What the task asks: In the lines below, output everything from the first line through the line containing "### Useful resources" exactly as it is. Pictures are not part of the output.

┌──

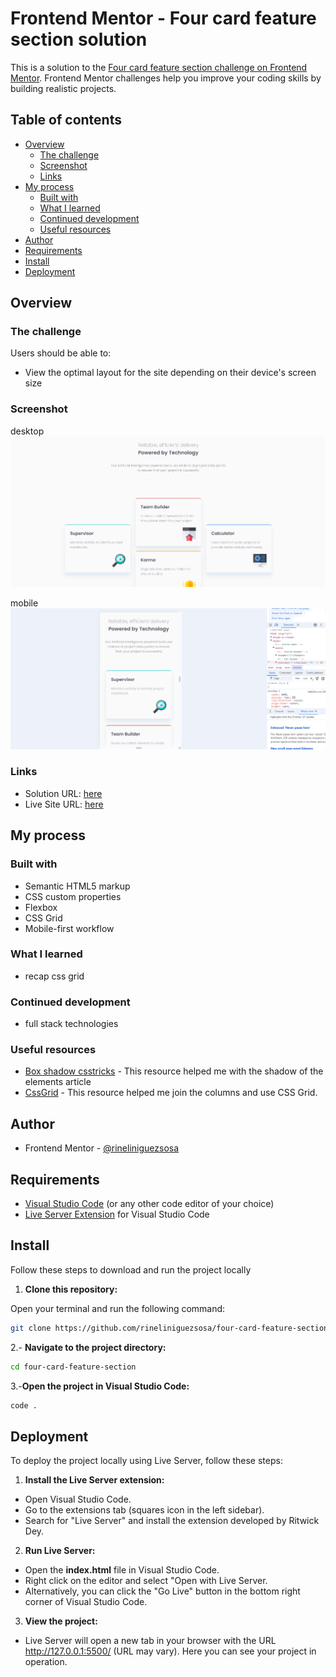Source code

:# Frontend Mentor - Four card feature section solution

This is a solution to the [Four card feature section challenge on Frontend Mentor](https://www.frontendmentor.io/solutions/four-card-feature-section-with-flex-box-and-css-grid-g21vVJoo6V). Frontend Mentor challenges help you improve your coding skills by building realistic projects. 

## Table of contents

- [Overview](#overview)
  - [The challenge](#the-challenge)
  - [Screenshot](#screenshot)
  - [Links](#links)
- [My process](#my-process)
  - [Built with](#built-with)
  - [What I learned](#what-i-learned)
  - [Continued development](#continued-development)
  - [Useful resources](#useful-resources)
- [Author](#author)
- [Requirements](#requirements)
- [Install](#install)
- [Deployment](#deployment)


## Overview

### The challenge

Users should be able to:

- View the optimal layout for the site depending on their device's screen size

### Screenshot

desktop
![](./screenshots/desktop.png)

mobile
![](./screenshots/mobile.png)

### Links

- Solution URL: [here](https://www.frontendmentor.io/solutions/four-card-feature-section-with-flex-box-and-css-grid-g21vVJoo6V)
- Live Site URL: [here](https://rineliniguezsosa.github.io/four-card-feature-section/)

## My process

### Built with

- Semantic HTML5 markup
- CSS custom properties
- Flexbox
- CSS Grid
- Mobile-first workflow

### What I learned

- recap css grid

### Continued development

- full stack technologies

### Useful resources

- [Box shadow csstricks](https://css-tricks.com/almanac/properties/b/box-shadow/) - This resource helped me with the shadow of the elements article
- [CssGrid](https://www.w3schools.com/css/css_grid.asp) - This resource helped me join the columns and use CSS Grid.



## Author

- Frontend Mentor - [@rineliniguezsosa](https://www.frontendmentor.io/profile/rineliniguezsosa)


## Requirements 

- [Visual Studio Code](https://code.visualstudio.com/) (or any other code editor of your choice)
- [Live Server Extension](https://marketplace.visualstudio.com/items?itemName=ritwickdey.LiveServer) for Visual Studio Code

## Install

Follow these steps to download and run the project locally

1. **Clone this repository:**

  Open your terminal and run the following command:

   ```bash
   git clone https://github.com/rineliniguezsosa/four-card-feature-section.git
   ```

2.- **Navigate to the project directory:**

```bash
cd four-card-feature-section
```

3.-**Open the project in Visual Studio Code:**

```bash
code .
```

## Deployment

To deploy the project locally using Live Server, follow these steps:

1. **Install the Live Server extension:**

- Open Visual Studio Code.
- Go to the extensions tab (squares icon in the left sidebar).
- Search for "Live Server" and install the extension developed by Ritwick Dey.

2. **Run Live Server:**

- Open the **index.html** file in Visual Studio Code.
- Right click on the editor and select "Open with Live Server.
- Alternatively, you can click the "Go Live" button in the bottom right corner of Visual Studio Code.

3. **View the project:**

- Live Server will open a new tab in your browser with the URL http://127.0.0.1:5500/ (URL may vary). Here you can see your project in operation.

└──

Response to the task:
Source code

:# Frontend Mentor - Four card feature section solution

This is a solution to the [Four card feature section challenge on Frontend Mentor](https://www.frontendmentor.io/solutions/four-card-feature-section-with-flex-box-and-css-grid-g21vVJoo6V). Frontend Mentor challenges help you improve your coding skills by building realistic projects. 

## Table of contents

- [Overview](#overview)
  - [The challenge](#the-challenge)
  - [Screenshot](#screenshot)
  - [Links](#links)
- [My process](#my-process)
  - [Built with](#built-with)
  - [What I learned](#what-i-learned)
  - [Continued development](#continued-development)
  - [Useful resources](#useful-resources)
- [Author](#author)
- [Requirements](#requirements)
- [Install](#install)
- [Deployment](#deployment)


## Overview

### The challenge

Users should be able to:

- View the optimal layout for the site depending on their device's screen size

### Screenshot

desktop
![](./screenshots/desktop.png)

mobile
![](./screenshots/mobile.png)

### Links

- Solution URL: [here](https://www.frontendmentor.io/solutions/four-card-feature-section-with-flex-box-and-css-grid-g21vVJoo6V)
- Live Site URL: [here](https://rineliniguezsosa.github.io/four-card-feature-section/)

## My process

### Built with

- Semantic HTML5 markup
- CSS custom properties
- Flexbox
- CSS Grid
- Mobile-first workflow

### What I learned

- recap css grid

### Continued development

- full stack technologies

### Useful resources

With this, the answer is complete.